→ **WORK INSTRUCTIONS**:
Whenever the string "page" turns up in a line of the data below, copy that line.

→ **RECORDS PROVIDED**:

* * * * * * * * *

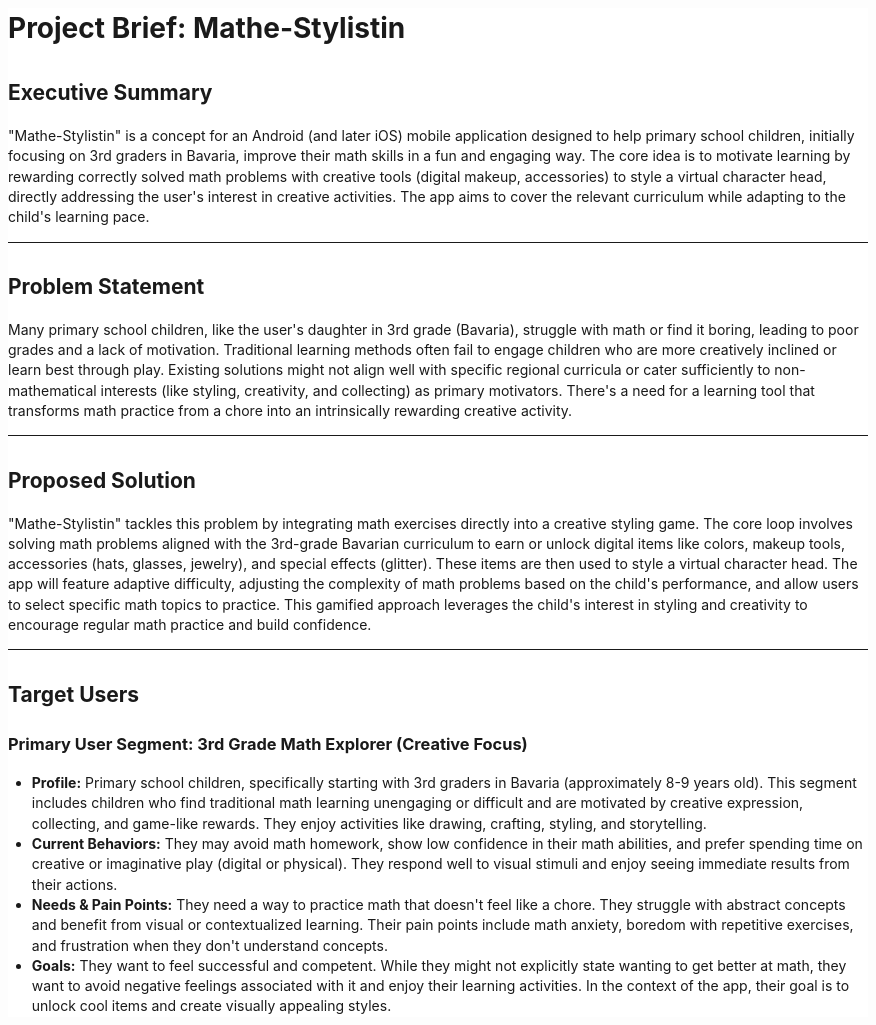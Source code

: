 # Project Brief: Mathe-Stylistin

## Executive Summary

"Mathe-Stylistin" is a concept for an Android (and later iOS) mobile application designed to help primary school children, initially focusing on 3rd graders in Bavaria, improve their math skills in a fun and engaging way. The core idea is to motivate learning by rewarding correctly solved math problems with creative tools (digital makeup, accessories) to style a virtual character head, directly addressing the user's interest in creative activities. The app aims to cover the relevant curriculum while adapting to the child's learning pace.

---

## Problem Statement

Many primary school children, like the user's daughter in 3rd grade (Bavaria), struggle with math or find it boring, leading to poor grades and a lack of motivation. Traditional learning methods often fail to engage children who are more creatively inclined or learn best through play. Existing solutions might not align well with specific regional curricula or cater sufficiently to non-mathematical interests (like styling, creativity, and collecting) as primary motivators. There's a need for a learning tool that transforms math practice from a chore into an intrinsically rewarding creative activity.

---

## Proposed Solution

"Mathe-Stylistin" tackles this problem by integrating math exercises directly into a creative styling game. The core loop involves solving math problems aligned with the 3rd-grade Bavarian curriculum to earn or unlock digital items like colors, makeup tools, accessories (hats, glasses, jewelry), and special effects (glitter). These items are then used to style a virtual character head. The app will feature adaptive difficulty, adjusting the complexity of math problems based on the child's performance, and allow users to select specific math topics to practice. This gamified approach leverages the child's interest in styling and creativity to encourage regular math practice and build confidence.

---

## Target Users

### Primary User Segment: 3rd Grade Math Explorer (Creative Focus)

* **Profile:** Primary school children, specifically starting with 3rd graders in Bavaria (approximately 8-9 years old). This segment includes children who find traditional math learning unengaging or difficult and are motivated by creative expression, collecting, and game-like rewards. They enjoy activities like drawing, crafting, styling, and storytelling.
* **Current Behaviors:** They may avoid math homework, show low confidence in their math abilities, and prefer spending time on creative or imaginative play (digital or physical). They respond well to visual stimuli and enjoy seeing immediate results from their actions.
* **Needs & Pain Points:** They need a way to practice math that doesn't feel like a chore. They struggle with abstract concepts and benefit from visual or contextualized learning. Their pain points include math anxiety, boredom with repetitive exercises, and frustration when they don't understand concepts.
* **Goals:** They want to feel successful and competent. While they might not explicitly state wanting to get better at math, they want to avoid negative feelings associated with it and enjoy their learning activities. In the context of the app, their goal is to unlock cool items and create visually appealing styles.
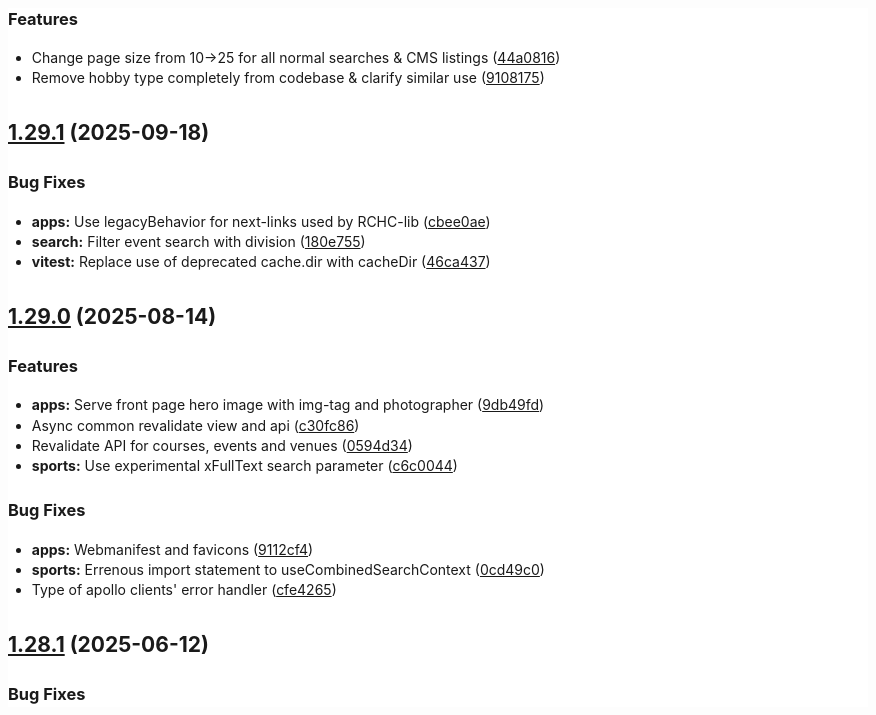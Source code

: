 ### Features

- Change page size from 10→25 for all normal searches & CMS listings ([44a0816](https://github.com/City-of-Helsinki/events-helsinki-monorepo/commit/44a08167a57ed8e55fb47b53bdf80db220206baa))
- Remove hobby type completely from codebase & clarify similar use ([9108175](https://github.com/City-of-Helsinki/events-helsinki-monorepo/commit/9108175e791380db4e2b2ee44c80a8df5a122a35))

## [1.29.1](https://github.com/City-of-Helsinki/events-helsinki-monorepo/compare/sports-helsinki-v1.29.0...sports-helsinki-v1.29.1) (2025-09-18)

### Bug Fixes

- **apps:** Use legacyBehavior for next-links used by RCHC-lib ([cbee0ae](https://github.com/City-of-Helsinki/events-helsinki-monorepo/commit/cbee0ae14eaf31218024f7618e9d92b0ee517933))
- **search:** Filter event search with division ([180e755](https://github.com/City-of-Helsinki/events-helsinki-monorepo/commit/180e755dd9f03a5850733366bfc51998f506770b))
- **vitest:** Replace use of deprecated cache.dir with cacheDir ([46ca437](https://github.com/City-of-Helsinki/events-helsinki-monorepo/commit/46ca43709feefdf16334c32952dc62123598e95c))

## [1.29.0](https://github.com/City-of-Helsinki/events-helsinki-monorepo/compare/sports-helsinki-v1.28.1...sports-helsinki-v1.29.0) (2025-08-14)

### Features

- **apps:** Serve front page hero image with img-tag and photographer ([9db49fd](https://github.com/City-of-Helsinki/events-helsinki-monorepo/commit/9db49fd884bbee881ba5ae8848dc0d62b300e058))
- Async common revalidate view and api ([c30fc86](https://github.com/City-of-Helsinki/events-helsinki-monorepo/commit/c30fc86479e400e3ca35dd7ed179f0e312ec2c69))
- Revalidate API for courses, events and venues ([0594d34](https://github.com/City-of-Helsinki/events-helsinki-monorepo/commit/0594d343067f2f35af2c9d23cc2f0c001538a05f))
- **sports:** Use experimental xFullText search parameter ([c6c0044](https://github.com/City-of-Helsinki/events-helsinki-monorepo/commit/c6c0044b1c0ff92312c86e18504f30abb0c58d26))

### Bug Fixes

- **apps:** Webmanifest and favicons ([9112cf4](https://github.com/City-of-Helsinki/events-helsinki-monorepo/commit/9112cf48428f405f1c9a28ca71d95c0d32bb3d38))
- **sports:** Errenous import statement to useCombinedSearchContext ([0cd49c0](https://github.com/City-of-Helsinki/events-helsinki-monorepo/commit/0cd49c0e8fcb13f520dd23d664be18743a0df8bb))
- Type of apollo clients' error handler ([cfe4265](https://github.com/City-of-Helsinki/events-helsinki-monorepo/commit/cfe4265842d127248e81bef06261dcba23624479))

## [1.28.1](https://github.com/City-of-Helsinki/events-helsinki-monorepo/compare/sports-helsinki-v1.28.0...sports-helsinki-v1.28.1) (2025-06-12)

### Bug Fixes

* * * * * * * * *

→ **FINISHED TASK**:
- Change page size from 10→25 for all normal searches & CMS listings ([44a0816](https://github.com/City-of-Helsinki/events-helsinki-monorepo/commit/44a08167a57ed8e55fb47b53bdf80db220206baa))
- **apps:** Serve front page hero image with img-tag and photographer ([9db49fd](https://github.com/City-of-Helsinki/events-helsinki-monorepo/commit/9db49fd884bbee881ba5ae8848dc0d62b300e058))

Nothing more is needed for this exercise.